Rendered images with source text
====

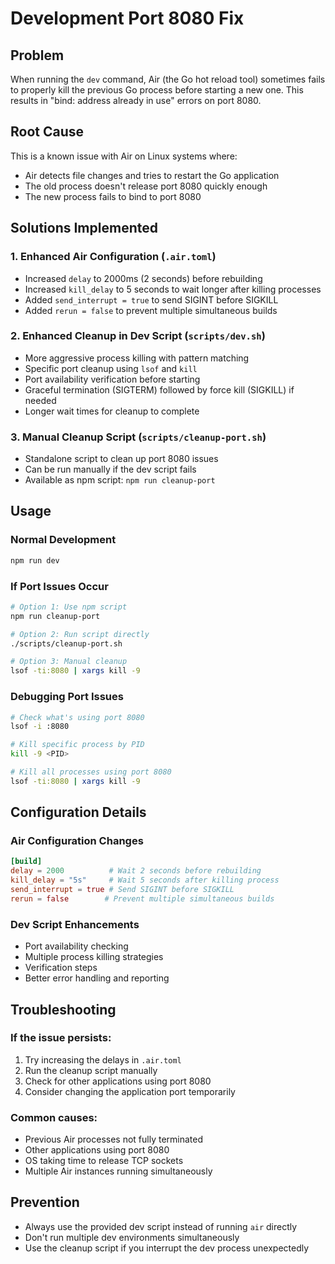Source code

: # Development Port 8080 Fix

## Problem
When running the `dev` command, Air (the Go hot reload tool) sometimes fails to properly kill the previous Go process before starting a new one. This results in "bind: address already in use" errors on port 8080.

## Root Cause
This is a known issue with Air on Linux systems where:
- Air detects file changes and tries to restart the Go application
- The old process doesn't release port 8080 quickly enough
- The new process fails to bind to port 8080

## Solutions Implemented

### 1. Enhanced Air Configuration (`.air.toml`)
- Increased `delay` to 2000ms (2 seconds) before rebuilding
- Increased `kill_delay` to 5 seconds to wait longer after killing processes
- Added `send_interrupt = true` to send SIGINT before SIGKILL
- Added `rerun = false` to prevent multiple simultaneous builds

### 2. Enhanced Cleanup in Dev Script (`scripts/dev.sh`)
- More aggressive process killing with pattern matching
- Specific port cleanup using `lsof` and `kill`
- Port availability verification before starting
- Graceful termination (SIGTERM) followed by force kill (SIGKILL) if needed
- Longer wait times for cleanup to complete

### 3. Manual Cleanup Script (`scripts/cleanup-port.sh`)
- Standalone script to clean up port 8080 issues
- Can be run manually if the dev script fails
- Available as npm script: `npm run cleanup-port`

## Usage

### Normal Development
```bash
npm run dev
```

### If Port Issues Occur
```bash
# Option 1: Use npm script
npm run cleanup-port

# Option 2: Run script directly
./scripts/cleanup-port.sh

# Option 3: Manual cleanup
lsof -ti:8080 | xargs kill -9
```

### Debugging Port Issues
```bash
# Check what's using port 8080
lsof -i :8080

# Kill specific process by PID
kill -9 <PID>

# Kill all processes using port 8080
lsof -ti:8080 | xargs kill -9
```

## Configuration Details

### Air Configuration Changes
```toml
[build]
delay = 2000          # Wait 2 seconds before rebuilding
kill_delay = "5s"     # Wait 5 seconds after killing process
send_interrupt = true # Send SIGINT before SIGKILL
rerun = false        # Prevent multiple simultaneous builds
```

### Dev Script Enhancements
- Port availability checking
- Multiple process killing strategies
- Verification steps
- Better error handling and reporting

## Troubleshooting

### If the issue persists:
1. Try increasing the delays in `.air.toml`
2. Run the cleanup script manually
3. Check for other applications using port 8080
4. Consider changing the application port temporarily

### Common causes:
- Previous Air processes not fully terminated
- Other applications using port 8080
- OS taking time to release TCP sockets
- Multiple Air instances running simultaneously

## Prevention
- Always use the provided dev script instead of running `air` directly
- Don't run multiple dev environments simultaneously
- Use the cleanup script if you interrupt the dev process unexpectedly 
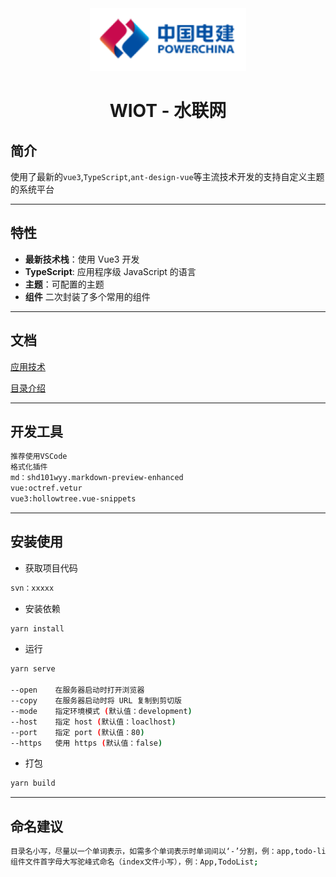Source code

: <div align="center">
<img alt="VbenAdmin Logo" width="250" height="100" src="./public/static/images/app/logo.png">
<br/>
<h1>WIOT - 水联网</h1>
</div>

## 简介

使用了最新的`vue3`,`TypeScript`,`ant-design-vue`等主流技术开发的支持自定义主题的系统平台

---

## 特性

- **最新技术栈**：使用 Vue3 开发
- **TypeScript**: 应用程序级 JavaScript 的语言
- **主题**：可配置的主题
- **组件** 二次封装了多个常用的组件

---

## 文档

[应用技术](./doc/framework.md)

[目录介绍](./doc/directory.md)

---

## 开发工具

```bash
推荐使用VSCode
格式化插件
md：shd101wyy.markdown-preview-enhanced
vue:octref.vetur
vue3:hollowtree.vue-snippets
```

---

## 安装使用

- 获取项目代码

```bash
svn：xxxxx
```

- 安装依赖

```bash
yarn install
```

- 运行

```bash
yarn serve

--open    在服务器启动时打开浏览器
--copy    在服务器启动时将 URL 复制到剪切版
--mode    指定环境模式 (默认值：development)
--host    指定 host (默认值：loaclhost)
--port    指定 port (默认值：80)
--https   使用 https (默认值：false)
```

- 打包

```bash
yarn build
```

---

## 命名建议

```bash
目录名小写，尽量以一个单词表示，如需多个单词表示时单词间以‘-’分割，例：app,todo-list;
组件文件首字母大写驼峰式命名（index文件小写），例：App,TodoList;
```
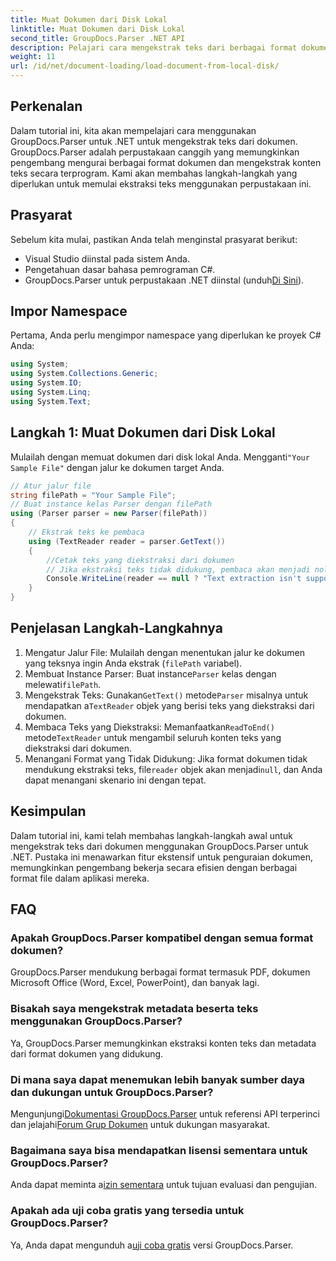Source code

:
 ```yaml
---
title: Muat Dokumen dari Disk Lokal
linktitle: Muat Dokumen dari Disk Lokal
second_title: GroupDocs.Parser .NET API
description: Pelajari cara mengekstrak teks dari berbagai format dokumen menggunakan GroupDocs.Parser untuk .NET. Ekstraksi teks yang mudah dan efisien dengan C#.
weight: 11
url: /id/net/document-loading/load-document-from-local-disk/
---
```

## Perkenalan
Dalam tutorial ini, kita akan mempelajari cara menggunakan GroupDocs.Parser untuk .NET untuk mengekstrak teks dari dokumen. GroupDocs.Parser adalah perpustakaan canggih yang memungkinkan pengembang mengurai berbagai format dokumen dan mengekstrak konten teks secara terprogram. Kami akan membahas langkah-langkah yang diperlukan untuk memulai ekstraksi teks menggunakan perpustakaan ini.
## Prasyarat
Sebelum kita mulai, pastikan Anda telah menginstal prasyarat berikut:
- Visual Studio diinstal pada sistem Anda.
- Pengetahuan dasar bahasa pemrograman C#.
-  GroupDocs.Parser untuk perpustakaan .NET diinstal (unduh[Di Sini](https://releases.groupdocs.com/parser/net/)).

## Impor Namespace
Pertama, Anda perlu mengimpor namespace yang diperlukan ke proyek C# Anda:
```csharp
using System;
using System.Collections.Generic;
using System.IO;
using System.Linq;
using System.Text;
```
## Langkah 1: Muat Dokumen dari Disk Lokal
 Mulailah dengan memuat dokumen dari disk lokal Anda. Mengganti`"Your Sample File"` dengan jalur ke dokumen target Anda.
```csharp
// Atur jalur file
string filePath = "Your Sample File";
// Buat instance kelas Parser dengan filePath
using (Parser parser = new Parser(filePath))
{
    // Ekstrak teks ke pembaca
    using (TextReader reader = parser.GetText())
    {
        //Cetak teks yang diekstraksi dari dokumen
        // Jika ekstraksi teks tidak didukung, pembaca akan menjadi nol
        Console.WriteLine(reader == null ? "Text extraction isn't supported" : reader.ReadToEnd());
    }
}
```
## Penjelasan Langkah-Langkahnya
1. Mengatur Jalur File: Mulailah dengan menentukan jalur ke dokumen yang teksnya ingin Anda ekstrak (`filePath` variabel).
2.  Membuat Instance Parser: Buat instance`Parser` kelas dengan melewati`filePath`.
3.  Mengekstrak Teks: Gunakan`GetText()` metode`Parser` misalnya untuk mendapatkan a`TextReader` objek yang berisi teks yang diekstraksi dari dokumen.
4.  Membaca Teks yang Diekstraksi: Memanfaatkan`ReadToEnd()` metode`TextReader` untuk mengambil seluruh konten teks yang diekstraksi dari dokumen.
5.  Menangani Format yang Tidak Didukung: Jika format dokumen tidak mendukung ekstraksi teks, file`reader` objek akan menjadi`null`, dan Anda dapat menangani skenario ini dengan tepat.

## Kesimpulan
Dalam tutorial ini, kami telah membahas langkah-langkah awal untuk mengekstrak teks dari dokumen menggunakan GroupDocs.Parser untuk .NET. Pustaka ini menawarkan fitur ekstensif untuk penguraian dokumen, memungkinkan pengembang bekerja secara efisien dengan berbagai format file dalam aplikasi mereka.

## FAQ
### Apakah GroupDocs.Parser kompatibel dengan semua format dokumen?
GroupDocs.Parser mendukung berbagai format termasuk PDF, dokumen Microsoft Office (Word, Excel, PowerPoint), dan banyak lagi.
### Bisakah saya mengekstrak metadata beserta teks menggunakan GroupDocs.Parser?
Ya, GroupDocs.Parser memungkinkan ekstraksi konten teks dan metadata dari format dokumen yang didukung.
### Di mana saya dapat menemukan lebih banyak sumber daya dan dukungan untuk GroupDocs.Parser?
 Mengunjungi[Dokumentasi GroupDocs.Parser](https://tutorials.groupdocs.com/parser/net/) untuk referensi API terperinci dan jelajahi[Forum Grup Dokumen](https://forum.groupdocs.com/c/parser/17) untuk dukungan masyarakat.
### Bagaimana saya bisa mendapatkan lisensi sementara untuk GroupDocs.Parser?
 Anda dapat meminta a[izin sementara](https://purchase.groupdocs.com/temporary-license/) untuk tujuan evaluasi dan pengujian.
### Apakah ada uji coba gratis yang tersedia untuk GroupDocs.Parser?
 Ya, Anda dapat mengunduh a[uji coba gratis](https://releases.groupdocs.com/) versi GroupDocs.Parser.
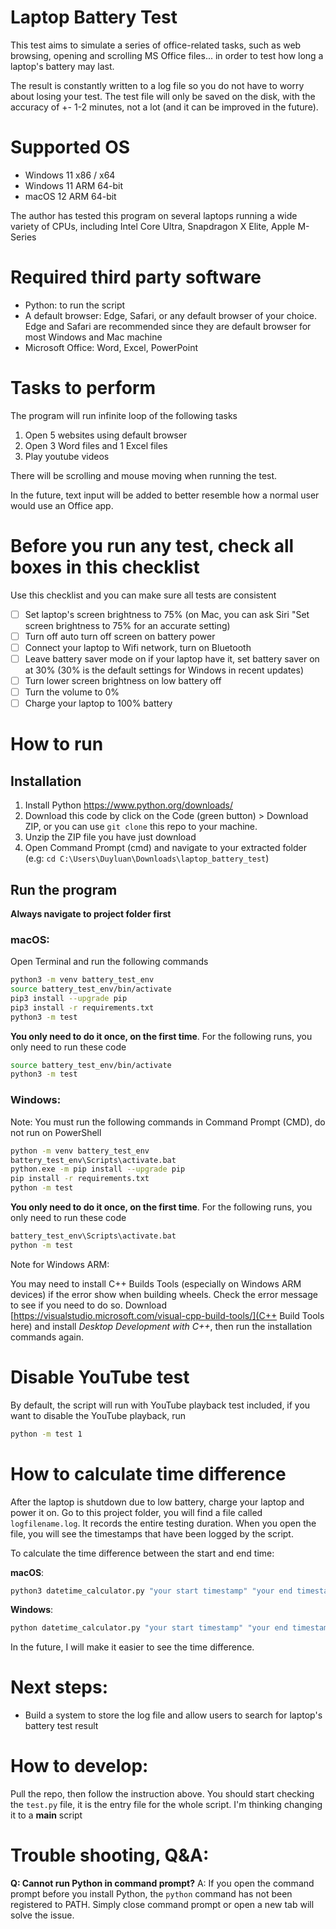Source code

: # Laptop Battery Test

This test aims to simulate a series of office-related tasks, such as web browsing, opening and scrolling MS Office files... in order to test how long a laptop's battery may last.

The result is constantly written to a log file so you do not have to worry about losing your test. The test file will only be saved on the disk, with the accuracy of +- 1-2 minutes, not a lot (and it can be improved in the future).

# Supported OS

- Windows 11 x86 / x64
- Windows 11 ARM 64-bit
- macOS 12 ARM 64-bit

The author has tested this program on several laptops running a wide variety of CPUs, including Intel Core Ultra, Snapdragon X Elite, Apple M-Series

# Required third party software

- Python: to run the script
- A default browser: Edge, Safari, or any default browser of your choice. Edge and Safari are recommended since they are default browser for most Windows and Mac machine
- Microsoft Office: Word, Excel, PowerPoint

# Tasks to perform

The program will run infinite loop of the following tasks
1. Open 5 websites using default browser
2. Open 3 Word files and 1 Excel files
3. Play youtube videos

There will be scrolling and mouse moving when running the test.

In the future, text input will be added to better resemble how a normal user would use an Office app.

# Before you run any test, check all boxes in this checklist

Use this checklist and you can make sure all tests are consistent
- [ ] Set laptop's screen brightness to 75% (on Mac, you can ask Siri "Set screen brightness to 75% for an accurate setting)
- [ ] Turn off auto turn off screen on battery power
- [ ] Connect your laptop to Wifi network, turn on Bluetooth
- [ ] Leave battery saver mode on if your laptop have it, set battery saver on at 30% (30% is the default settings for Windows in recent updates)
- [ ] Turn lower screen brightness on low battery off
- [ ] Turn the volume to 0%
- [ ] Charge your laptop to 100% battery

# How to run

## Installation

1. Install Python https://www.python.org/downloads/
2. Download this code by click on the Code (green button) > Download ZIP, or you can use `git clone` this repo to your machine.
3. Unzip the ZIP file you have just download
4. Open Command Prompt (cmd) and navigate to your extracted folder (e.g: `cd C:\Users\Duyluan\Downloads\laptop_battery_test`)

## Run the program

**Always navigate to project folder first**

### macOS:

Open Terminal and run the following commands

```sh
python3 -m venv battery_test_env
source battery_test_env/bin/activate
pip3 install --upgrade pip
pip3 install -r requirements.txt
python3 -m test
```

**You only need to do it once, on the first time**. For the following runs, you only need to run these code

```sh
source battery_test_env/bin/activate
python3 -m test
```

### Windows:

Note: You must run the following commands in Command Prompt (CMD), do not run on PowerShell

```sh
python -m venv battery_test_env
battery_test_env\Scripts\activate.bat
python.exe -m pip install --upgrade pip
pip install -r requirements.txt
python -m test
```

**You only need to do it once, on the first time**. For the following runs, you only need to run these code

```sh
battery_test_env\Scripts\activate.bat
python -m test
```

Note for Windows ARM:

You may need to install C++ Builds Tools (especially on Windows ARM devices) if the error show when building wheels. Check the error message to see if you need to do so. Download [https://visualstudio.microsoft.com/visual-cpp-build-tools/](C++ Build Tools here) and install *Desktop Development with C++*, then run the installation commands again.

# Disable YouTube test

By default, the script will run with YouTube playback test included, if you want to disable the YouTube playback, run

```sh
python -m test 1
```

# How to calculate time difference

After the laptop is shutdown due to low battery, charge your laptop and power it on. Go to this project folder, you will find a file called `logfilename.log`. It records the entire testing duration. When you open the file, you will see the timestamps that have been logged by the script.

To calculate the time difference between the start and end time:

**macOS**:

```sh
python3 datetime_calculator.py "your start timestamp" "your end timestamp"
```

**Windows**:

```sh
python datetime_calculator.py "your start timestamp" "your end timestamp"
```

In the future, I will make it easier to see the time difference.

# Next steps:
- Build a system to store the log file and allow users to search for laptop's battery test result

# How to develop:

Pull the repo, then follow the instruction above. You should start checking the `test.py` file, it is the entry file for the whole script.
I'm thinking changing it to a __main__ script

# Trouble shooting, Q&A:

**Q: Cannot run Python in command prompt?**
A: If you open the command prompt before you install Python, the `python` command has not been registered to PATH. Simply close command prompt or open a new tab will solve the issue.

====

→ TASK STATEMENT
Copy each line of the entries that includes the word "killing".

→ TASK OUTPUT
- Increased `kill_delay` to 5 seconds to wait longer after killing processes
- More aggressive process killing with pattern matching
kill_delay = "5s"     # Wait 5 seconds after killing process
- Multiple process killing strategies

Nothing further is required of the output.